Deadly Décisions
- First edition (US)
- Author: Kathy Reichs
- Language: English
- Series: Temperance Brennan
- Genre: Crime novel
- Publisher: Scribner (US) Heinemann (UK)
- Publication date: 2000
- Publication place: United States
- Media type: Print (hardback & paperback)
- ISBN: 0-09-930710-3
- OCLC: 46693978
- Preceded by: Death du Jour
- Followed by: Fatal Voyage

= Deadly Décisions =

2000 novel by Kathy Reichs

Deadly Décisions is the third novel by Kathy Reichs starring forensic anthropologist Temperance Brennan.

==Plot==
Brennan is called back to Montréal, Quebec, Canada from teaching at the FBI Academy in Quantico when a biker gang war turns violent. Excavating at a biker clubhouse reveals the bones of a young girl from Myrtle Beach, South Carolina. Brennan has herself assigned to work with Operation Carcajou, a multijurisdictional task force created to investigate criminal activities among outlaw motorcycle gangs in the Province of Quebec. Her investigations are hampered by the lack of co-operation of Sergeant-Detective Luc Claudel, while would-be love interest Lieutenant-detective Andrew Ryan is unable to help due to being under investigation for corruption.

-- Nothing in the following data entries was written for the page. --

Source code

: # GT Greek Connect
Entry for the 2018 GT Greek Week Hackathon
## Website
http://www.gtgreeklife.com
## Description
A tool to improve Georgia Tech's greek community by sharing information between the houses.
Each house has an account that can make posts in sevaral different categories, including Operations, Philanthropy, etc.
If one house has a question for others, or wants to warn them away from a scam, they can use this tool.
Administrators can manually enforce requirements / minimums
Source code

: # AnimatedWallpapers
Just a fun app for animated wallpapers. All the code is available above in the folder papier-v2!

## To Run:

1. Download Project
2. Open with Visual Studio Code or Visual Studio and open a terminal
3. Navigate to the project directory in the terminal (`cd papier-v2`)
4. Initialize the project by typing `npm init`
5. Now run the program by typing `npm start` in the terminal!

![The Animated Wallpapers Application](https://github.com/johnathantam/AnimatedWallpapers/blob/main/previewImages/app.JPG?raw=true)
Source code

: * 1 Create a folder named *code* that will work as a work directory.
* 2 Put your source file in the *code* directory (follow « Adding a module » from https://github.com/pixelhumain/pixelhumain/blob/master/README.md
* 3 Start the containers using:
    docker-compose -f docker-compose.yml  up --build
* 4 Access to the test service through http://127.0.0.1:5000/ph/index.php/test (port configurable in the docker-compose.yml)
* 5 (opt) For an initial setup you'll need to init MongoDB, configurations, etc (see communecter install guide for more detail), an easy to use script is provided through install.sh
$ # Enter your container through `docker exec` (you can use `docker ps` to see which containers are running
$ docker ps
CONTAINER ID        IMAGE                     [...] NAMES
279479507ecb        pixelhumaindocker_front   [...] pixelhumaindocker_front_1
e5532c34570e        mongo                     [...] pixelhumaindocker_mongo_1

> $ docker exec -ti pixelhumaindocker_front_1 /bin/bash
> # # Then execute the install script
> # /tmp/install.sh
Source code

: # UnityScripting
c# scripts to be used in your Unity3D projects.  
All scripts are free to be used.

Meanwhile, Brennan's teenage nephew Kit, having fallen out with his father and with his mother (Brennan's sister Harry) away, comes to stay and exhibits a worrying interest in Harley-Davidsons and their riders. Can Brennan find out how the girl's remains ended up in Montreal, help to bring the killers to justice, and keep Kit away from involvement with the biker gangs?

==Critical reception==
Publishers Weekly stated the novel had a "Stiff, storyboard feel" but "overall, the novel works, but the gears show one time too many". The Observer reviewed the audio book, read by Katherine Borowitz. Kim Bunce said that the dialogue of the novel, "provided the charmingly American-accented Katherine Borowitz with a fine script that allows the listener to become heavily engrossed in the complicated plot without losing it."